### [Your assignment]
Count the lines below that carry the word "robust". Answer with that number alone.

### [Information]

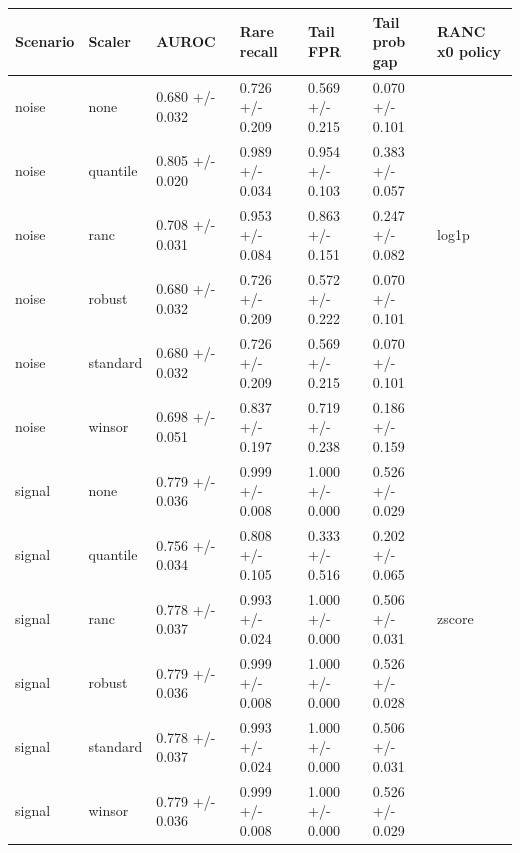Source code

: \begin{tabular}{lllllll}
\toprule
Scenario & Scaler & AUROC & Rare recall & Tail FPR & Tail prob gap & RANC x0 policy \\
\midrule
noise & none & 0.680 +/- 0.032 & 0.726 +/- 0.209 & 0.569 +/- 0.215 & 0.070 +/- 0.101 &  \\
noise & quantile & 0.805 +/- 0.020 & 0.989 +/- 0.034 & 0.954 +/- 0.103 & 0.383 +/- 0.057 &  \\
noise & ranc & 0.708 +/- 0.031 & 0.953 +/- 0.084 & 0.863 +/- 0.151 & 0.247 +/- 0.082 & log1p \\
noise & robust & 0.680 +/- 0.032 & 0.726 +/- 0.209 & 0.572 +/- 0.222 & 0.070 +/- 0.101 &  \\
noise & standard & 0.680 +/- 0.032 & 0.726 +/- 0.209 & 0.569 +/- 0.215 & 0.070 +/- 0.101 &  \\
noise & winsor & 0.698 +/- 0.051 & 0.837 +/- 0.197 & 0.719 +/- 0.238 & 0.186 +/- 0.159 &  \\
signal & none & 0.779 +/- 0.036 & 0.999 +/- 0.008 & 1.000 +/- 0.000 & 0.526 +/- 0.029 &  \\
signal & quantile & 0.756 +/- 0.034 & 0.808 +/- 0.105 & 0.333 +/- 0.516 & 0.202 +/- 0.065 &  \\
signal & ranc & 0.778 +/- 0.037 & 0.993 +/- 0.024 & 1.000 +/- 0.000 & 0.506 +/- 0.031 & zscore \\
signal & robust & 0.779 +/- 0.036 & 0.999 +/- 0.008 & 1.000 +/- 0.000 & 0.526 +/- 0.028 &  \\
signal & standard & 0.778 +/- 0.037 & 0.993 +/- 0.024 & 1.000 +/- 0.000 & 0.506 +/- 0.031 &  \\
signal & winsor & 0.779 +/- 0.036 & 0.999 +/- 0.008 & 1.000 +/- 0.000 & 0.526 +/- 0.029 &  \\
\bottomrule
\end{tabular}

### [Final answer]
2